## Records contained in a dataset:
╭──

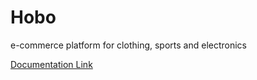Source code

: # Hobo

e-commerce platform for clothing, sports and electronics

[Documentation Link](https://docs.google.com/document/d/1r4IP1pvTaySRAsv1zmLvnC8k27jS71nLURxHXEflN9w/edit)
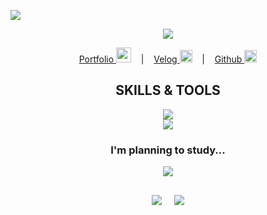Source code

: <a href="https://hits.seeyoufarm.com"><img src="https://hits.seeyoufarm.com/api/count/incr/badge.svg?url=https%3A%2F%2Fgithub.com%2Fchunjaeilu%2Fhit-counter&count_bg=%23FAE25F&title_bg=%23605E5E&icon=github.svg&icon_color=%23E7E7E7&title=hits&edge_flat=false"/></a>
<div align="center">
 <img src="https://capsule-render.vercel.app/api?type=waving&color=auto&height=200&section=header&text=Welcome%20to%20visit!&fontSize=90" />
 
  [Portfolio <img height="24" width="24" src="https://user-images.githubusercontent.com/112890661/221400040-cf5ecd1b-e5fb-4052-9c97-3f573830da6c.svg">](https://portfolio-kms.vercel.app/) &nbsp;&nbsp; | &nbsp;&nbsp; [Velog <img height="20" width="20" src="https://cdn.simpleicons.org/velog/20C997" />](https://velog.io/@chunjaeilu) &nbsp;&nbsp; | &nbsp;&nbsp; [Github <img height="20" width="20" src="https://cdn.simpleicons.org/github/181717" />](https://github.com/chunjaeilu)

  ## SKILLS & TOOLS

  <img src="https://skillicons.dev/icons?i=html,css,javascript,jquery,nodejs,express,react,sqlite,bootstrap&theme=dark" /> <br>
  <img src="https://skillicons.dev/icons?i=git,github,vscode,figma,ps,ai,vercel&theme=dark" />
  ### I'm planning to study...
  <img src="https://skillicons.dev/icons?i=redux,mongodb,sass&theme=dark" />
  
  ##
  <img src="https://github-readme-stats.vercel.app/api/top-langs/?username=chunjaeilu&layout=compact">&nbsp;&nbsp;&nbsp;&nbsp;
  <img src="https://github-readme-stats.vercel.app/api?username=chunjaeilu&show_icons=true">
</div>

╰──

Find and copy each line above holding "skillicons".

## WRITTEN REPLY:
  <img src="https://skillicons.dev/icons?i=html,css,javascript,jquery,nodejs,express,react,sqlite,bootstrap&theme=dark" /> <br>
  <img src="https://skillicons.dev/icons?i=git,github,vscode,figma,ps,ai,vercel&theme=dark" />
  <img src="https://skillicons.dev/icons?i=redux,mongodb,sass&theme=dark" />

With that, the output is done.